Compost Tea: Good For Your Plants, Good For Your Soil

Why Make Compost Tea?

Making compost tea is cheap and easy, especially if you already have your own compost or vermicompost system set up in your home. You only need a few things and you will be ready to continually brew this amazing natural fertilizer in your own backyard.  Substitute compost tea for store bought fertilizers and use it to encourage biological growth in your soil and on your plants!

Compost tea is about cultivating microbes. You can adjust your teas to encourage a bacterial or fungal brew. Deciding which one depends on what types of plants  you want to feed with your tea!  Annual and herbaceous plants prefer a more bacterially dominated brew, whereas woody shrubs and trees, for example, prefer fungal.

You can’t overfeed your garden with compost tea!  Compost tea will not burn or harm your plants.  Fill a watering can with the magic brew and  water as you normally would.  It can be sprayed liberally on the leaves of plants and at the roots.  By using compost tea, you are inoculating your garden with beneficial microbes that will promote a healthy relationship between plant roots and the soil.  Ultimately, this will increase the immunity of your plants, not only supporting optimal growth, but also helping them to withstand disease or better cope with pest infestation.

 

How to Make Your Home Made Compost Tea

You will need:

  1. 5 gallon bucket (be sure to make correct recipe adjustments according to your container size)
  2. Nut milk bag
  3. A double hose bubbler (with hoses and air stones–see link)
  4. 5 cups of compost/vermicompost
  5. Food for biology:
  • For Biological Growth: 2 Tbsp of un-sulfured molasses or maple syrup
  • For Fungal Growth: 2 Tbsp of Kelp powder or rock dust

 

 

Let’s get Brewing!

  1. Fill the bucket with water.  If you are using tap water, let the bucket sit for two days to make sure chlorine has burned off before adding anything to the water.  Alternatively you can run your bubbler through it to aerate it for a few hours.  This will also encourage the chlorine to burn off.  If you are using rain water, even better!
  1. When you are ready, add the food!  Make sure it is mixed in with the water well.  An easy way to do this is to mix it in a small bowl, with some of the water, before adding it to the bucket.  Use a whisk if you have to!  Throw it in!
  1. Put your compost or vermicompost into your nut bag and tie it off tightly (you don’t want anything floating in your tea).  Place it into the water filled bucket.
  1. Add your dual bubbler to the bucket, make sure you are getting bubbles everywhere.  Now relax and let it do its thing!
  1. In about 2-3 days you will notice a foam will start to occur on the top, this is normal.  As the larger biology die (like worms and other bugs that were in your nut bag), they create proteins in the water which is the catalyst for the foam.  If you do not see foam, it’s ok,  your tea is still rich with microbes!
  1. Once a day, check on things and give it a whiff.  Make sure it smells earthy, like the forest floor.  If there is a rotten smell, it has become anaerobic.  There are differing opinions about the cultivation of anaerobic bacteria in your garden.  Overall it is best to be avoided unless you are purposely cultivating anaerobic liquid fertilizers (such as in JADAM farming).  If this happens, try mixing it to aerate it, move your bubblers to a different spot and see if the smell persists in a day.  
  1. Remove the bubbler and nut bag.  You can place the contents of the wet nut bag next to a plant that looks like it might need a little boost!
  1. Immediately wash tubes and airstones.
  1. Apply compost tea to plants as quickly as possible, within the next 4-6 hours.  The longer you wait the less microbe inoculant you will have as they begin to die off.   The sooner you use it the better!  You have about 3 days before a substantial loss of microbe population.  Another option can be to leave the bubbler inside the bucket till you use up the tea, this will keep it aerated.

Other Things To Keep In Mind:

  1. Temperature: Keep in mind that colder temperatures hamper microbial growth.
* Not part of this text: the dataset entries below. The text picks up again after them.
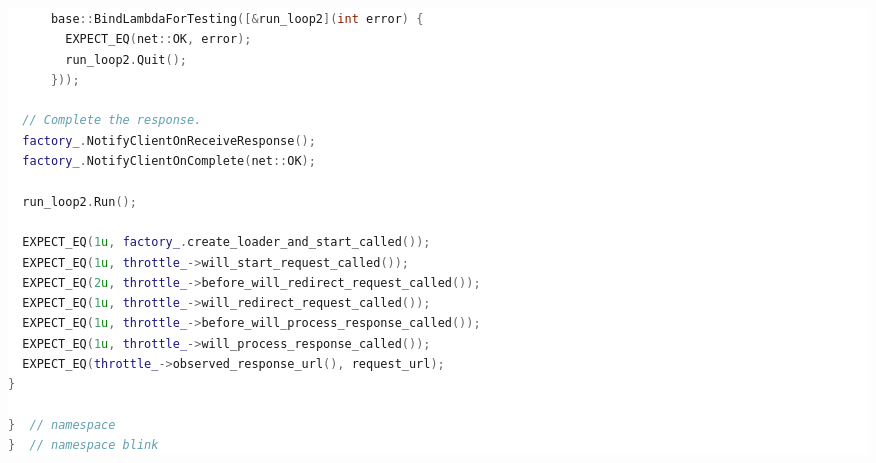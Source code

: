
 ```cpp
      base::BindLambdaForTesting([&run_loop2](int error) {
        EXPECT_EQ(net::OK, error);
        run_loop2.Quit();
      }));

  // Complete the response.
  factory_.NotifyClientOnReceiveResponse();
  factory_.NotifyClientOnComplete(net::OK);

  run_loop2.Run();

  EXPECT_EQ(1u, factory_.create_loader_and_start_called());
  EXPECT_EQ(1u, throttle_->will_start_request_called());
  EXPECT_EQ(2u, throttle_->before_will_redirect_request_called());
  EXPECT_EQ(1u, throttle_->will_redirect_request_called());
  EXPECT_EQ(1u, throttle_->before_will_process_response_called());
  EXPECT_EQ(1u, throttle_->will_process_response_called());
  EXPECT_EQ(throttle_->observed_response_url(), request_url);
}

}  // namespace
}  // namespace blink
```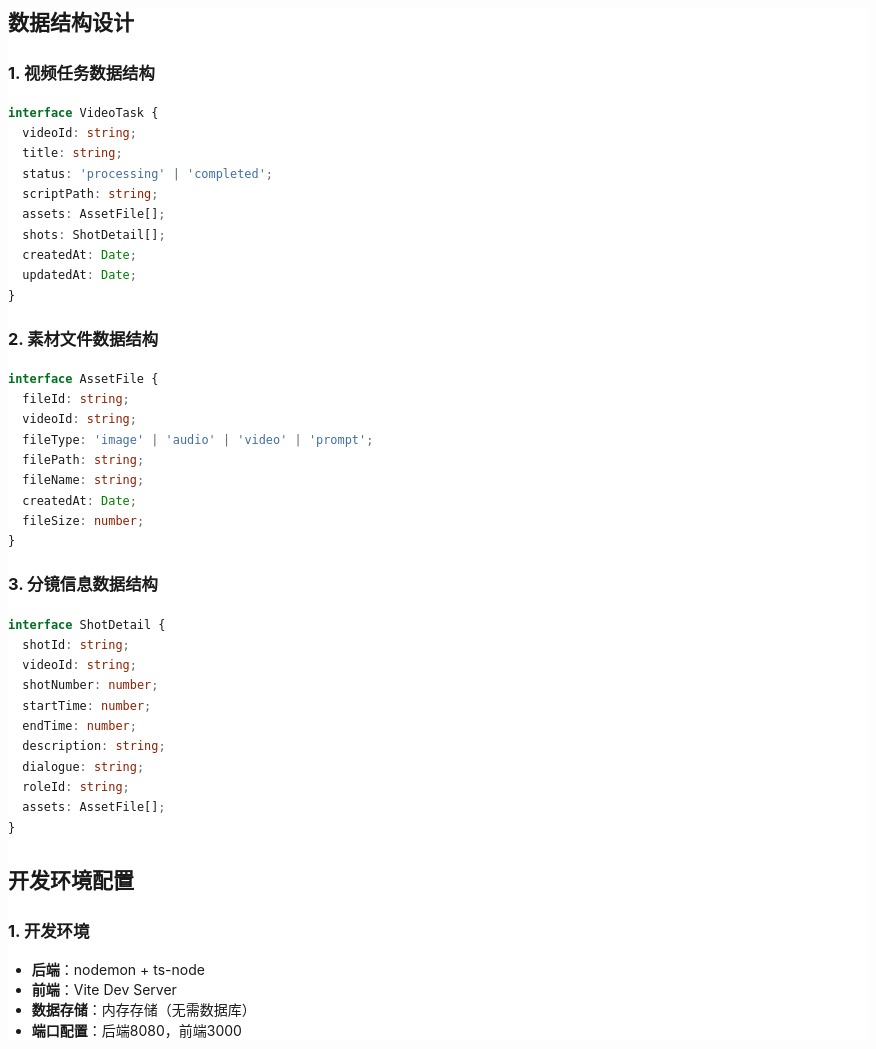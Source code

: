 ## 数据结构设计

### 1. 视频任务数据结构
```typescript
interface VideoTask {
  videoId: string;
  title: string;
  status: 'processing' | 'completed';
  scriptPath: string;
  assets: AssetFile[];
  shots: ShotDetail[];
  createdAt: Date;
  updatedAt: Date;
}
```

### 2. 素材文件数据结构
```typescript
interface AssetFile {
  fileId: string;
  videoId: string;
  fileType: 'image' | 'audio' | 'video' | 'prompt';
  filePath: string;
  fileName: string;
  createdAt: Date;
  fileSize: number;
}
```

### 3. 分镜信息数据结构
```typescript
interface ShotDetail {
  shotId: string;
  videoId: string;
  shotNumber: number;
  startTime: number;
  endTime: number;
  description: string;
  dialogue: string;
  roleId: string;
  assets: AssetFile[];
}
```

## 开发环境配置

### 1. 开发环境
- **后端**：nodemon + ts-node
- **前端**：Vite Dev Server
- **数据存储**：内存存储（无需数据库）
- **端口配置**：后端8080，前端3000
Things most definitely slow down when it’s cold. These teas are best used starting in spring, summer or early fall, as a fertilizer for your garden.
  1. Placement:  Keep the brewer outside, tucked away from the elements and out of the sun to avoid exposing microbes to UV.  
  1. Most importantly, . . . have fun!  Experimenting in the garden can be therapeutic and connecting with nature in this way can be therapeutic, for both you and your garden!